EXERCISE DETAILS
Tally the lines below that include "subset" and give only the total.

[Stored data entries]
***

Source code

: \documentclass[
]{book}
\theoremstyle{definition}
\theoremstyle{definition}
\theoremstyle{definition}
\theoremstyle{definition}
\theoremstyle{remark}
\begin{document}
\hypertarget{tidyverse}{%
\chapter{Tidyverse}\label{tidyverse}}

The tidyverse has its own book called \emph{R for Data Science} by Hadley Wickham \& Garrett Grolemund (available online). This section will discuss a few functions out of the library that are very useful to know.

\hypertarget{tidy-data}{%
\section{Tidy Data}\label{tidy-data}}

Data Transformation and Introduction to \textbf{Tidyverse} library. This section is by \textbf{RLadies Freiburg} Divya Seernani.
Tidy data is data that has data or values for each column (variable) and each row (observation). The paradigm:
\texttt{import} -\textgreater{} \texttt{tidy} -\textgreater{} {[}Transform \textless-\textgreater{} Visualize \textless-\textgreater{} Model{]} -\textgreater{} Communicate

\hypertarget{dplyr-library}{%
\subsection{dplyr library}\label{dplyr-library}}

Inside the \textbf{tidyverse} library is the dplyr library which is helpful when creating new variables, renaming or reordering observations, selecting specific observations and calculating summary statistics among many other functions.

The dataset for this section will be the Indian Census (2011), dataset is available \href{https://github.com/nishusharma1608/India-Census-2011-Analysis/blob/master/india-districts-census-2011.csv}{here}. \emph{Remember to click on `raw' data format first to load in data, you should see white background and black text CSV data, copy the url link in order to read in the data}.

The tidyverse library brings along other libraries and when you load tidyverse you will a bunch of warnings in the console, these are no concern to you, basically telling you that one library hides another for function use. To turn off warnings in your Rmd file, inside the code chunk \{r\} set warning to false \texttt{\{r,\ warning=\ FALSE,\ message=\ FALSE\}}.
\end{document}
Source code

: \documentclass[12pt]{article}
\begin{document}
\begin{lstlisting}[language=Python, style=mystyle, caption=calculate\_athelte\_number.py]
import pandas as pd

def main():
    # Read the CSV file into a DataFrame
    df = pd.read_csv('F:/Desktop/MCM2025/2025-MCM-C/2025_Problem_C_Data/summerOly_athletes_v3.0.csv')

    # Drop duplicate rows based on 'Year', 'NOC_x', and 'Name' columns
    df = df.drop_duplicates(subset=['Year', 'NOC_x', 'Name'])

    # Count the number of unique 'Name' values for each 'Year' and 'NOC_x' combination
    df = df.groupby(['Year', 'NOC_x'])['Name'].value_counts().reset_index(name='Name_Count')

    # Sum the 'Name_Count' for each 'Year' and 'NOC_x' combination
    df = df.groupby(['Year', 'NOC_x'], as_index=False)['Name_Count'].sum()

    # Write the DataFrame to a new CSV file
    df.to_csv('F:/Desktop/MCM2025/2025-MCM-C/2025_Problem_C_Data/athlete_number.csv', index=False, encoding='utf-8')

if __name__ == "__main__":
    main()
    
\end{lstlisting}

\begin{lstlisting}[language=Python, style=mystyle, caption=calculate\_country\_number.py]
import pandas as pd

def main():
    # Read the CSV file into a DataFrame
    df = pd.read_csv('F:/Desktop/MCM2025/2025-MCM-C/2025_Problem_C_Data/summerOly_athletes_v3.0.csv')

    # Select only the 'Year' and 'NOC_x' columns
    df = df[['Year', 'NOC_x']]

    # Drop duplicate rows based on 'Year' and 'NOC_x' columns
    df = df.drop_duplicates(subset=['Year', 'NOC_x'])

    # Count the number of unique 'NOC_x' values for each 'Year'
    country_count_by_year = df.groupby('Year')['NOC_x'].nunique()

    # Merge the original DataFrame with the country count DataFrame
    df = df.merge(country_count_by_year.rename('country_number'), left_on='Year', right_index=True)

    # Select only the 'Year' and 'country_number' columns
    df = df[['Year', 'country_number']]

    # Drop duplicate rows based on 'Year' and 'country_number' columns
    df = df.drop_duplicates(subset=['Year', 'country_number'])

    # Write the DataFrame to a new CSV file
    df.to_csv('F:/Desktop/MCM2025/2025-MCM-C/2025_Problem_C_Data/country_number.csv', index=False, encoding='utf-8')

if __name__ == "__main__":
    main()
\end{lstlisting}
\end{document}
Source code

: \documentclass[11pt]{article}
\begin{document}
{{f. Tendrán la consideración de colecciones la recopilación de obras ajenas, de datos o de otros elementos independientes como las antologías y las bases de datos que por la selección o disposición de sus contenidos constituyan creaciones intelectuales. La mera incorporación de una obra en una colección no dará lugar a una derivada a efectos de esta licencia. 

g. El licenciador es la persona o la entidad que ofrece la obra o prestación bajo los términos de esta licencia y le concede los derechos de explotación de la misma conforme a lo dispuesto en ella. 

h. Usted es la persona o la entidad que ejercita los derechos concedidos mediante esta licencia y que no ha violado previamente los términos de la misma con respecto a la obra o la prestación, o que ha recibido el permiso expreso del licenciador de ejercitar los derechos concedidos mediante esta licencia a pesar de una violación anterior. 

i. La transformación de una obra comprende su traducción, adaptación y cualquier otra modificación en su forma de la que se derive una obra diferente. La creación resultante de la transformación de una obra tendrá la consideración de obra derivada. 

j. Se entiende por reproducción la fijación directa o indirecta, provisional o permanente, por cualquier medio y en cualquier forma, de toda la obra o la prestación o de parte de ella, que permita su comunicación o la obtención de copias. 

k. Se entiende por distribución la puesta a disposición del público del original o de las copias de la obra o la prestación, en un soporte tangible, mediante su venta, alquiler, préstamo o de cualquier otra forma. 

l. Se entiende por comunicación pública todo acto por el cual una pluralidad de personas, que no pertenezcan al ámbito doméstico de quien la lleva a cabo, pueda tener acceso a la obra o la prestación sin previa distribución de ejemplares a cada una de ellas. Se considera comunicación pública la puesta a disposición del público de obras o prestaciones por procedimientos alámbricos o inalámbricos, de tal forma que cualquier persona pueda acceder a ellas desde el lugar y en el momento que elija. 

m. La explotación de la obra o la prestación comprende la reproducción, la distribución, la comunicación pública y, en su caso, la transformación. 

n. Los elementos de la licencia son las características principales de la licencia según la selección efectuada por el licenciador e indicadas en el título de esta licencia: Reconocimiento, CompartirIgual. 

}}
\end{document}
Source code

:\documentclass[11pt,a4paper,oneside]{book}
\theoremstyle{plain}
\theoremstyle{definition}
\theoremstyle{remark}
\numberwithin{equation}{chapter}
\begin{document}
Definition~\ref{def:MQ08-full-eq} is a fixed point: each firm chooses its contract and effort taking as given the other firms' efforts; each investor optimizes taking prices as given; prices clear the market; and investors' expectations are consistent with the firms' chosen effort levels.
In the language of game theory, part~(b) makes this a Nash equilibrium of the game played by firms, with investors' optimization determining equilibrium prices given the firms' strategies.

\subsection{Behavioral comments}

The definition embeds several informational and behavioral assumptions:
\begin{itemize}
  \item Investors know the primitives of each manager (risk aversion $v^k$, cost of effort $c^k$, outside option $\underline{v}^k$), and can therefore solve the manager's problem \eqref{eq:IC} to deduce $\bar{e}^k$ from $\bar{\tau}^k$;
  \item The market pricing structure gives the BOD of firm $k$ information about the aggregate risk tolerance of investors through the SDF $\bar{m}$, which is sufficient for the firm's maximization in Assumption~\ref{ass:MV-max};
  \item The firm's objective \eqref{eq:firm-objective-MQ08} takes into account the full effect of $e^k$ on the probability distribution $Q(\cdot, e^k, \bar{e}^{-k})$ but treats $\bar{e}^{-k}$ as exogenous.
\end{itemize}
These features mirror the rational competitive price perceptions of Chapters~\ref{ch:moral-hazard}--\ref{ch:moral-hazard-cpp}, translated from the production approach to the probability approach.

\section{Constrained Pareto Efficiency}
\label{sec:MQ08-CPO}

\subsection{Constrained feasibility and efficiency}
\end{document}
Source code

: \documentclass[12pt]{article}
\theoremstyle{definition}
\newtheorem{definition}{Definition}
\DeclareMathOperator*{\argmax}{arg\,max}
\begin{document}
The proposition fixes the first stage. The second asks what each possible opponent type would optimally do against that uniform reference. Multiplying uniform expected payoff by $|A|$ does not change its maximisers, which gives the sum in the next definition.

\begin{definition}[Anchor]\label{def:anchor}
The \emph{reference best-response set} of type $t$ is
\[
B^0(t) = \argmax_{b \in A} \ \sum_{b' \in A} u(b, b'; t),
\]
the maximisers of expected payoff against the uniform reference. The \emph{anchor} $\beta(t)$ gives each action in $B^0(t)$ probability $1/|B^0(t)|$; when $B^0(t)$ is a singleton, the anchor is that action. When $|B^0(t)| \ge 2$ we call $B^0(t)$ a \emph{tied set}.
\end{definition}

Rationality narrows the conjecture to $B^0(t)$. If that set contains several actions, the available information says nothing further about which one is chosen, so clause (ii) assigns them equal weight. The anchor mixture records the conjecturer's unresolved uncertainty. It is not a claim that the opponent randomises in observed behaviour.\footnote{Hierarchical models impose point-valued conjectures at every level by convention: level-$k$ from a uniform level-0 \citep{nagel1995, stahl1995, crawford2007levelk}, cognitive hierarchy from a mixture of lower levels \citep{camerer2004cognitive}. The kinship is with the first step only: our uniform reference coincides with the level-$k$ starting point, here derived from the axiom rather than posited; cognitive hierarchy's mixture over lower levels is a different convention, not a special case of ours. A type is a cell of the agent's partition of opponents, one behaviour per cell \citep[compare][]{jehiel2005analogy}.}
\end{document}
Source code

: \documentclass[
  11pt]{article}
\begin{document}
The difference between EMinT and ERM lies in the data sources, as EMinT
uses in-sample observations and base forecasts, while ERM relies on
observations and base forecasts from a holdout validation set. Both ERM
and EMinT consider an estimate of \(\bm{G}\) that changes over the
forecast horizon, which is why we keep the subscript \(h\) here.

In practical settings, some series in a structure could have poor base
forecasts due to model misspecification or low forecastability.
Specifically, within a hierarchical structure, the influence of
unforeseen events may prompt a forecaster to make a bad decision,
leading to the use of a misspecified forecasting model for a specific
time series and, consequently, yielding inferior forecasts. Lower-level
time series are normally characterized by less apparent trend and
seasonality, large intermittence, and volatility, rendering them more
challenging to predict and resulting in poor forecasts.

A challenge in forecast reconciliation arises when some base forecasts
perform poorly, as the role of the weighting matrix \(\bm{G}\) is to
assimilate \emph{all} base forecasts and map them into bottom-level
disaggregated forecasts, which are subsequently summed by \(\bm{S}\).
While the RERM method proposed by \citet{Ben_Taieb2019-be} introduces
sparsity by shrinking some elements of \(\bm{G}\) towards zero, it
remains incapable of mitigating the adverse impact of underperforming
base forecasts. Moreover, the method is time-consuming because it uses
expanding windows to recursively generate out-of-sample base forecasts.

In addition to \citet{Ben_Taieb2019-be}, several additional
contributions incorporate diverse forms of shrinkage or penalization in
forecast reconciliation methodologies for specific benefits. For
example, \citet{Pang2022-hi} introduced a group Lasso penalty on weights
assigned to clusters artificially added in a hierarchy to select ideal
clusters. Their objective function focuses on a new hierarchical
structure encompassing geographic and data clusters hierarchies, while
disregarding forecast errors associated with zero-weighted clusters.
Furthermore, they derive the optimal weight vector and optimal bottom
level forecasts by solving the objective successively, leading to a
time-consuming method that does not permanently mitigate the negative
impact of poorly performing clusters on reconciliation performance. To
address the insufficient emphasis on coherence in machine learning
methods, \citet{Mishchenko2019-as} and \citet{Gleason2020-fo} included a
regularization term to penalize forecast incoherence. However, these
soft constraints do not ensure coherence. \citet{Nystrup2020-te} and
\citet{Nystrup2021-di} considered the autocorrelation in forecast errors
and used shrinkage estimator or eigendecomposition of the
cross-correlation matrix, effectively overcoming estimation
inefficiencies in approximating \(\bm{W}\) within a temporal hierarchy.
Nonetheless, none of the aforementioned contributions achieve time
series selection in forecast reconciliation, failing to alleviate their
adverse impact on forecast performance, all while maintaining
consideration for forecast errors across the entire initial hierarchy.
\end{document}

***

EXERCISE ANSWER
3